I know, everybody’s talking about Osama‘s latest. Assuming it’s Osama, of course.
So let’s talk about something else instead. The Wall Street Journal had a nice article last Saturday by John Boardman, What Were the Elgin Marbles? And should they really go back to Greece? explaining the controversy.
There are four indoor spaces that have left a mark in my mind, and two of those are at the British Museum: The Sainte Chapelle in Paris, The Pantheon in Rome, the Reading Room of the British Museum, which also has the Elgin Marbles in the Duveen Gallery.
The Elgin Marbles include:
from the Parthenon: 247ft of the original 524ft of frieze, 15 of the 92 metopes, 17 pedimental figures; various pieces of architecture
from the Erechtheion: a Caryatid, a column and other architectural members
from the Propylaia: Architectural members
from the Temple of Athena Nike: 4 slabs of the frieze and architectural members.
Each of these items is a masterpiece.
They are beautifully displayed in a large room against a pale stone background, and after coming in from the bustling city and walking through room after room filled to the brim with beautiful antiquities, the effect is at once dramatic, breathtaking, calming, and inspirational.

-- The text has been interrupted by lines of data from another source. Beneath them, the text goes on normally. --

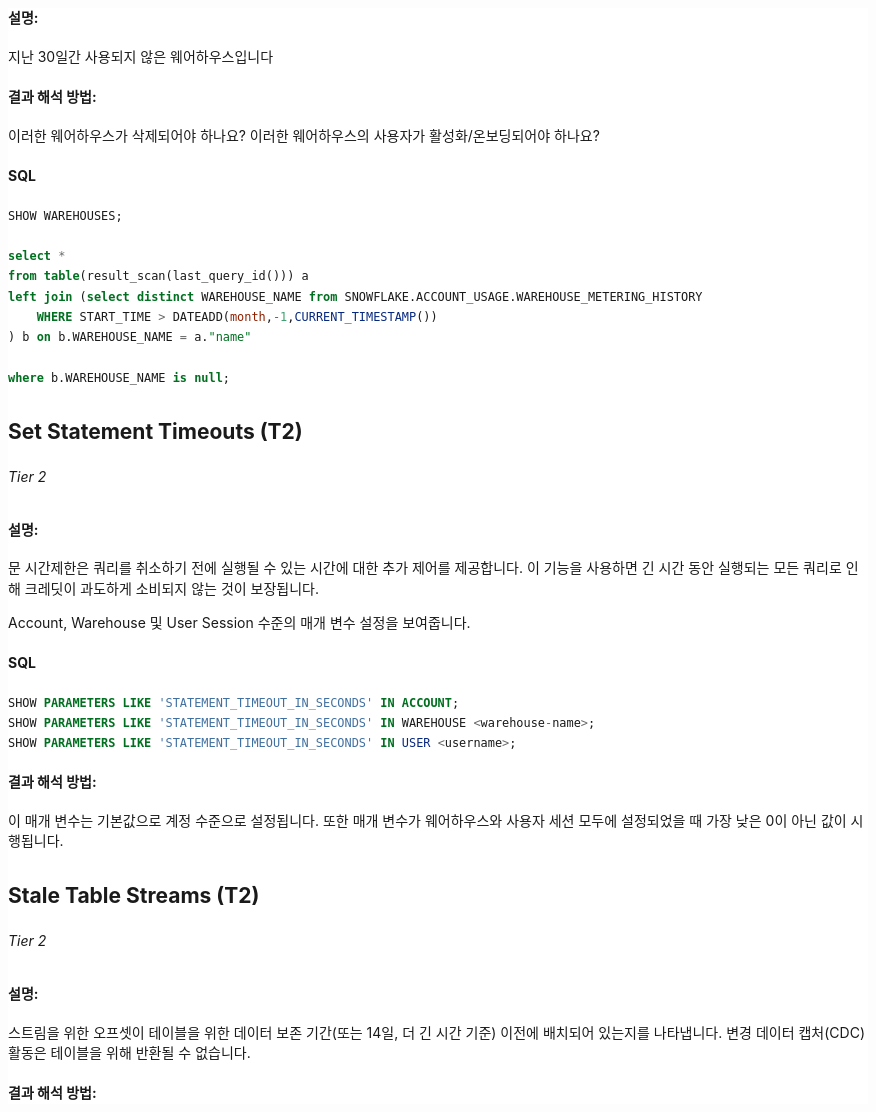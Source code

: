 #### 설명:

지난 30일간 사용되지 않은 웨어하우스입니다

#### 결과 해석 방법:

이러한 웨어하우스가 삭제되어야 하나요? 이러한 웨어하우스의 사용자가 활성화/온보딩되어야 하나요?

#### SQL

```sql
SHOW WAREHOUSES;

select * 
from table(result_scan(last_query_id())) a
left join (select distinct WAREHOUSE_NAME from SNOWFLAKE.ACCOUNT_USAGE.WAREHOUSE_METERING_HISTORY 
    WHERE START_TIME > DATEADD(month,-1,CURRENT_TIMESTAMP())
) b on b.WAREHOUSE_NAME = a."name"

where b.WAREHOUSE_NAME is null;
```

## Set Statement Timeouts (T2)

###### Tier 2

#### 설명:

문 시간제한은 쿼리를 취소하기 전에 실행될 수 있는 시간에 대한 추가 제어를 제공합니다. 이 기능을 사용하면 긴 시간 동안 실행되는 모든 쿼리로 인해 크레딧이 과도하게 소비되지 않는 것이 보장됩니다.

Account, Warehouse 및 User Session 수준의 매개 변수 설정을 보여줍니다.

#### SQL

```sql
SHOW PARAMETERS LIKE 'STATEMENT_TIMEOUT_IN_SECONDS' IN ACCOUNT;
SHOW PARAMETERS LIKE 'STATEMENT_TIMEOUT_IN_SECONDS' IN WAREHOUSE <warehouse-name>;
SHOW PARAMETERS LIKE 'STATEMENT_TIMEOUT_IN_SECONDS' IN USER <username>;
```

#### 결과 해석 방법:

이 매개 변수는 기본값으로 계정 수준으로 설정됩니다.  또한 매개 변수가 웨어하우스와 사용자 세션 모두에 설정되었을 때 가장 낮은 0이 아닌 값이 시행됩니다.

## Stale Table Streams (T2)

###### Tier 2

#### 설명:

스트림을 위한 오프셋이 테이블을 위한 데이터 보존 기간(또는 14일, 더 긴 시간 기준) 이전에 배치되어 있는지를 나타냅니다. 변경 데이터 캡처(CDC) 활동은 테이블을 위해 반환될 수 없습니다.

#### 결과 해석 방법:
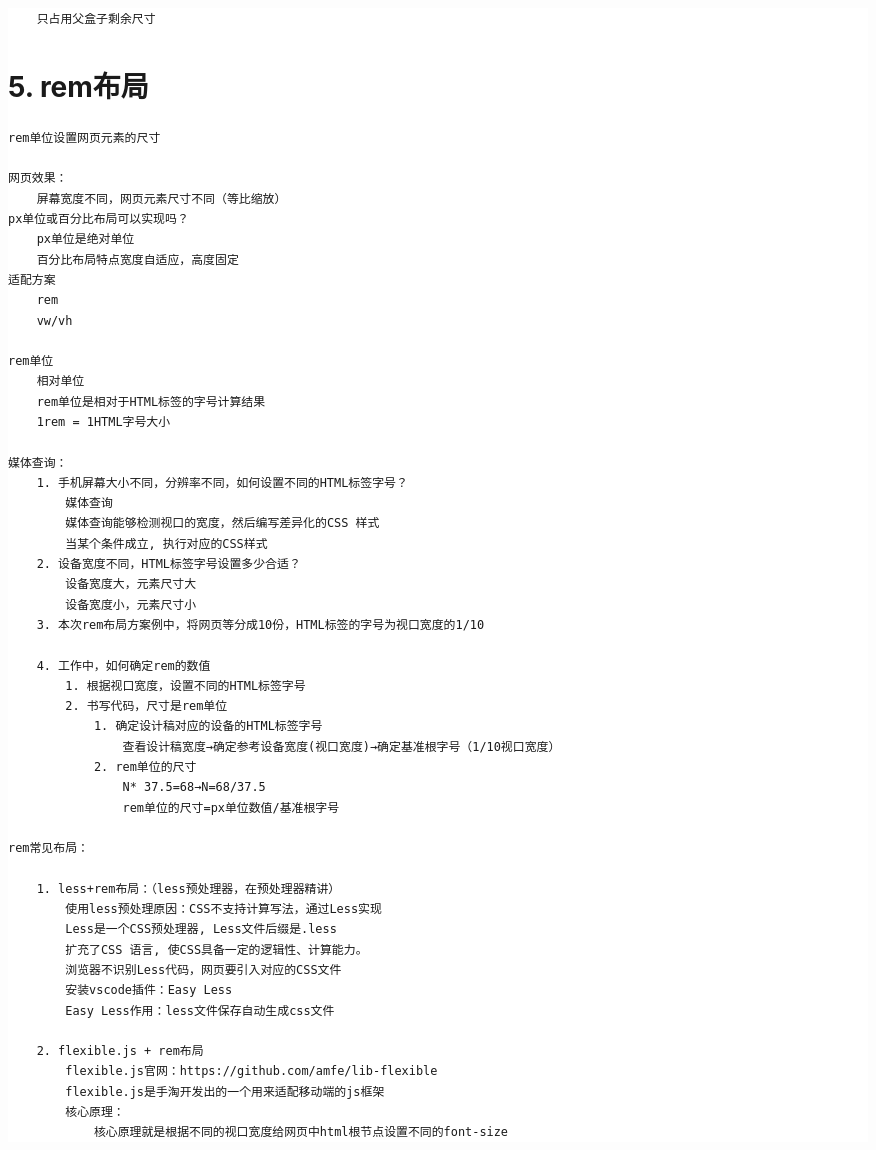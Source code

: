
 ```
	只占用父盒子剩余尺寸
```

# 5. rem布局

```
rem单位设置网页元素的尺寸

网页效果：
	屏幕宽度不同，网页元素尺寸不同（等比缩放）
px单位或百分比布局可以实现吗？
	px单位是绝对单位
	百分比布局特点宽度自适应，高度固定
适配方案
	rem
	vw/vh

rem单位
	相对单位
	rem单位是相对于HTML标签的字号计算结果
	1rem = 1HTML字号大小

媒体查询：
	1. 手机屏幕大小不同，分辨率不同，如何设置不同的HTML标签字号？
		媒体查询
		媒体查询能够检测视口的宽度，然后编写差异化的CSS 样式
		当某个条件成立, 执行对应的CSS样式
	2. 设备宽度不同，HTML标签字号设置多少合适？
		设备宽度大，元素尺寸大
		设备宽度小，元素尺寸小
	3. 本次rem布局方案例中，将网页等分成10份，HTML标签的字号为视口宽度的1/10
	
	4. 工作中，如何确定rem的数值
		1. 根据视口宽度，设置不同的HTML标签字号
		2. 书写代码，尺寸是rem单位
			1. 确定设计稿对应的设备的HTML标签字号
				查看设计稿宽度→确定参考设备宽度(视口宽度)→确定基准根字号（1/10视口宽度）
			2. rem单位的尺寸
				N* 37.5=68→N=68/37.5
				rem单位的尺寸=px单位数值/基准根字号

rem常见布局：

	1. less+rem布局：（less预处理器，在预处理器精讲）
		使用less预处理原因：CSS不支持计算写法，通过Less实现
		Less是一个CSS预处理器, Less文件后缀是.less
		扩充了CSS 语言, 使CSS具备一定的逻辑性、计算能力。
		浏览器不识别Less代码，网页要引入对应的CSS文件
		安装vscode插件：Easy Less
		Easy Less作用：less文件保存自动生成css文件
		
	2. flexible.js + rem布局
		flexible.js官网：https://github.com/amfe/lib-flexible
		flexible.js是手淘开发出的一个用来适配移动端的js框架
		核心原理：
			核心原理就是根据不同的视口宽度给网页中html根节点设置不同的font-size
```
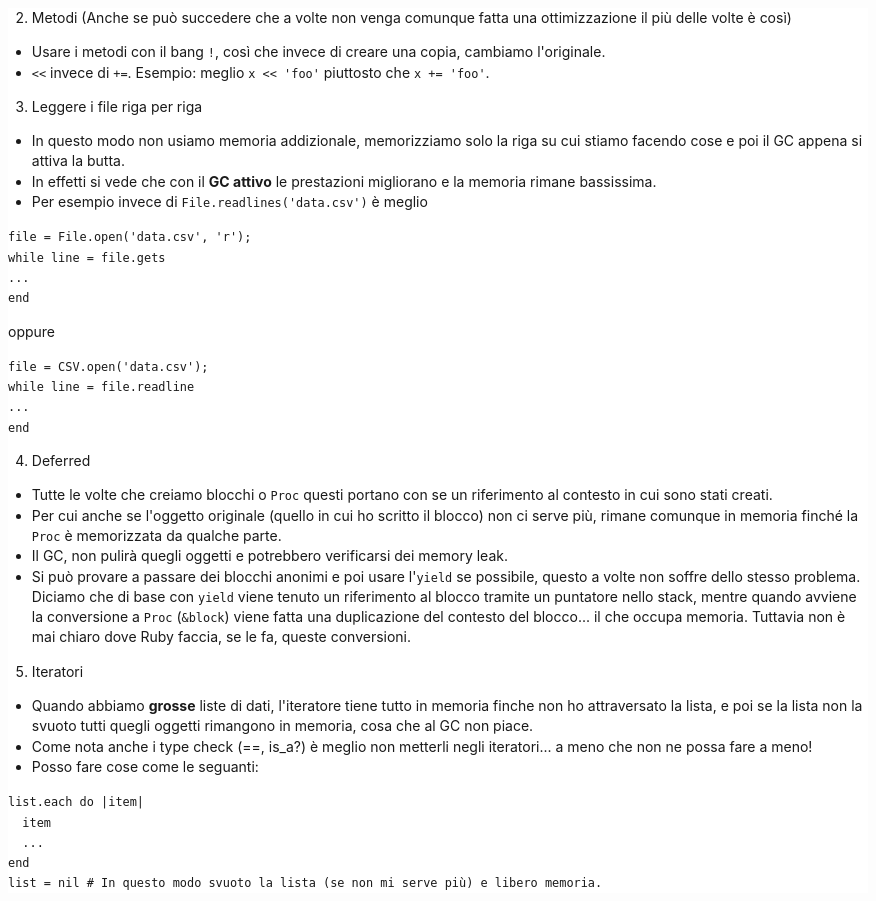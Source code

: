 2) Metodi (Anche se può succedere che a volte non venga comunque fatta una ottimizzazione il più delle volte è così)

* Usare i metodi con il bang `!`, così che invece di creare una copia, cambiamo l'originale.
* `<<` invece di `+=`. Esempio: meglio `x << 'foo'` piuttosto che `x += 'foo'`.

3) Leggere i file riga per riga

* In questo modo non usiamo memoria addizionale, memorizziamo solo la riga su cui stiamo facendo cose e poi il GC appena
  si attiva la butta.
* In effetti si vede che con il __GC attivo__ le prestazioni migliorano e la memoria rimane bassissima.
* Per esempio invece di `File.readlines('data.csv')` è meglio

```
file = File.open('data.csv', 'r'); 
while line = file.gets
...
end
```
oppure
```
file = CSV.open('data.csv'); 
while line = file.readline
...
end
```

4) Deferred

* Tutte le volte che creiamo blocchi o `Proc` questi portano con se un riferimento al contesto in cui sono stati creati.
* Per cui anche se l'oggetto originale (quello in cui ho scritto il blocco) non ci serve più, rimane comunque in memoria
  finché la `Proc` è memorizzata da qualche parte.
* Il GC, non pulirà quegli oggetti e potrebbero verificarsi dei memory leak.
* Si può provare a passare dei blocchi anonimi e poi usare l'`yield` se possibile, questo a volte non soffre dello stesso problema. 
  Diciamo che di base con `yield` viene tenuto un riferimento al blocco tramite un puntatore nello stack, mentre quando avviene la conversione a `Proc` (`&block`)
  viene fatta una duplicazione del contesto del blocco... il che occupa memoria. Tuttavia non è mai chiaro dove Ruby faccia, se le fa, queste conversioni.
  

5) Iteratori
* Quando abbiamo __grosse__ liste di dati, l'iteratore tiene tutto in memoria finche non ho attraversato la lista, e poi
  se la lista non la svuoto tutti quegli oggetti rimangono in memoria, cosa che al GC non piace.
* Come nota anche i type check (==, is_a?) è meglio non metterli negli iteratori... a meno che non ne possa fare a meno!
* Posso fare cose come le seguanti:

```
list.each do |item|
  item
  ...
end
list = nil # In questo modo svuoto la lista (se non mi serve più) e libero memoria.
```
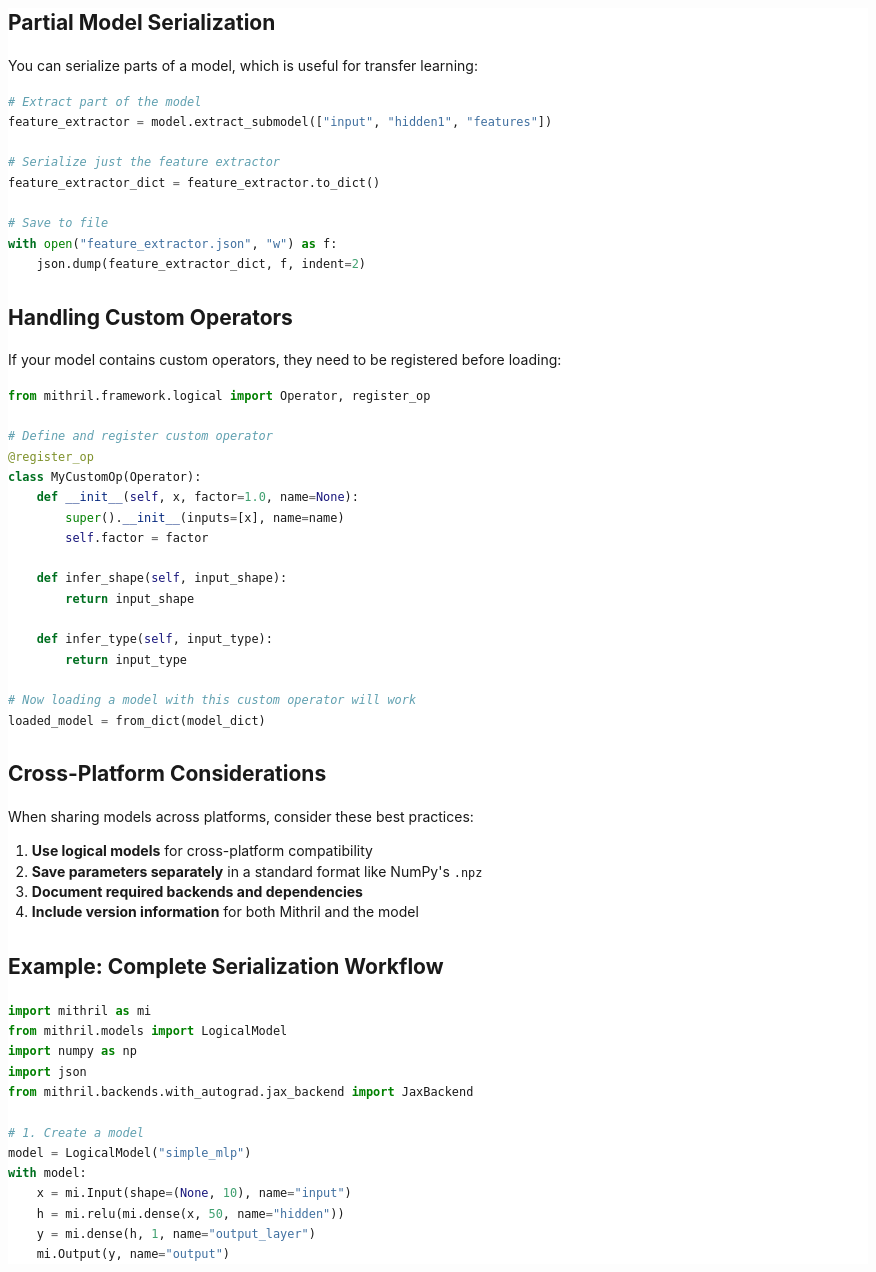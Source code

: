 ## Partial Model Serialization

You can serialize parts of a model, which is useful for transfer learning:

```python
# Extract part of the model
feature_extractor = model.extract_submodel(["input", "hidden1", "features"])

# Serialize just the feature extractor
feature_extractor_dict = feature_extractor.to_dict()

# Save to file
with open("feature_extractor.json", "w") as f:
    json.dump(feature_extractor_dict, f, indent=2)
```

## Handling Custom Operators

If your model contains custom operators, they need to be registered before loading:

```python
from mithril.framework.logical import Operator, register_op

# Define and register custom operator
@register_op
class MyCustomOp(Operator):
    def __init__(self, x, factor=1.0, name=None):
        super().__init__(inputs=[x], name=name)
        self.factor = factor
    
    def infer_shape(self, input_shape):
        return input_shape
    
    def infer_type(self, input_type):
        return input_type

# Now loading a model with this custom operator will work
loaded_model = from_dict(model_dict)
```

## Cross-Platform Considerations

When sharing models across platforms, consider these best practices:

1. **Use logical models** for cross-platform compatibility
2. **Save parameters separately** in a standard format like NumPy's `.npz`
3. **Document required backends and dependencies**
4. **Include version information** for both Mithril and the model

## Example: Complete Serialization Workflow

```python
import mithril as mi
from mithril.models import LogicalModel
import numpy as np
import json
from mithril.backends.with_autograd.jax_backend import JaxBackend

# 1. Create a model
model = LogicalModel("simple_mlp")
with model:
    x = mi.Input(shape=(None, 10), name="input")
    h = mi.relu(mi.dense(x, 50, name="hidden"))
    y = mi.dense(h, 1, name="output_layer")
    mi.Output(y, name="output")
```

The room is quiet, and subtly lit, and the effect is that of stillness in time. By being in that room, you understand why “the marbles transformed scholarly attitudes to Greek art world-wide”, to use John Boardman’s words.
They transformed my mind to the point that, at moments of stress I am calmed by the very mental image of placing myself at the Duveen Galleries.
Because of that, I’d prefer that the British Museum keep them where they are now.